We have presented a detailed study of end-to-end distance distribution functions P(R) in a model for short double-stranded DNA, aimed at understanding the implications of bending and stretching fluctuations for the interpretation of results from molecular ruler and similar experiments. We show that obtaining accurate fits to the experimental data requires that we account for local fluctuations in bending rigidity, although stretching is, however, indeed necessary to shift the mode of the distribution to larger values than contour length estimates would suggest. Our results allow us to quantify, within reasonable estimates for parameter values, the interplay of the relative contributions of bending and stretching for DNA strands across multiple scales. We can thus rule out interpretations of the experimental results of MDH, which assume that the DNA molecule is relatively rigid, with highly suppressed bending fluctuations, at these scales. We report a detailed study of the moments of the distribution function in the presence of both bending and stretching fluctuations, showing how characteristic features in these may be used to discriminate between different proposals for the configurations of short double-stranded DNA.

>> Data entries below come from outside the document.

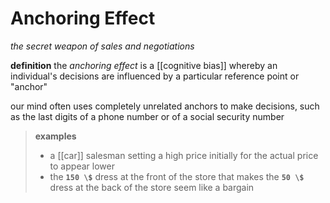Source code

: # Anchoring Effect

_the secret weapon of sales and negotiations_

**definition** the _anchoring effect_ is a [[cognitive bias]] whereby an individual's decisions are influenced by a particular reference point or "anchor"

our mind often uses completely unrelated anchors to make decisions, such as the last digits of a phone number or of a social security number

> **examples**
>
> - a [[car]] salesman setting a high price initially for the actual price to appear lower
> - the **`150 \$`** dress at the front of the store that makes the **`50 \$`** dress at the back of the store seem like a bargain
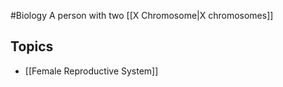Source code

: #Biology 
A person with two [[X Chromosome|X chromosomes]]
## Topics
* [[Female Reproductive System]]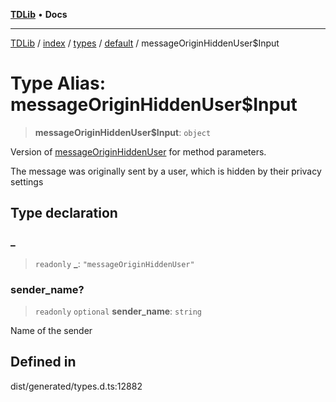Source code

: [**TDLib**](../../../../../../README.md) • **Docs**

***

[TDLib](../../../../../../modules.md) / [index](../../../../../README.md) / [types](../../../README.md) / [default](../README.md) / messageOriginHiddenUser$Input

# Type Alias: messageOriginHiddenUser$Input

> **messageOriginHiddenUser$Input**: `object`

Version of [messageOriginHiddenUser](messageOriginHiddenUser.md) for method parameters.

The message was originally sent by a user, which is hidden by their privacy settings

## Type declaration

### \_

> `readonly` **\_**: `"messageOriginHiddenUser"`

### sender\_name?

> `readonly` `optional` **sender\_name**: `string`

Name of the sender

## Defined in

dist/generated/types.d.ts:12882
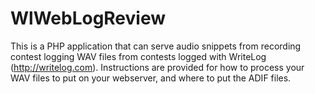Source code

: WlWebLogReview
==============

This is a PHP application that can serve audio snippets from recording contest
logging WAV files from contests logged with WriteLog (http://writelog.com).
Instructions are provided for how to process your WAV files to put on your
webserver, and where to put the ADIF files.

The experiments of both CW and of MDH have been critically assessed (22,31,32). Although (31) sees no anomalous enhancement in cyclization in experiments on chains of similar length, attributing the CW results to a lack of equilibration between circularization and dimerization in the ligation experiments, their specific experimental conditions do not appear to fully replicate those of CW. In particular, the large enthalpic factors crucial to the cost of defect formation are much enhanced at the closer-to-physiological temperatures at which the CW experiments were performed (33,34). The Vafabakhsh-Ha experiments see the same anomalous increase in flexibility as CW, as inferred via an approximately length-independent behavior of the cyclization probability for short chains (see (17,18,29) for predictions of this behavior). Overall, the broad experimental situation appears to be consistent with the view that fairly short DNA strands have larger angle bending fluctuations than a naive WLC-based theory would predict.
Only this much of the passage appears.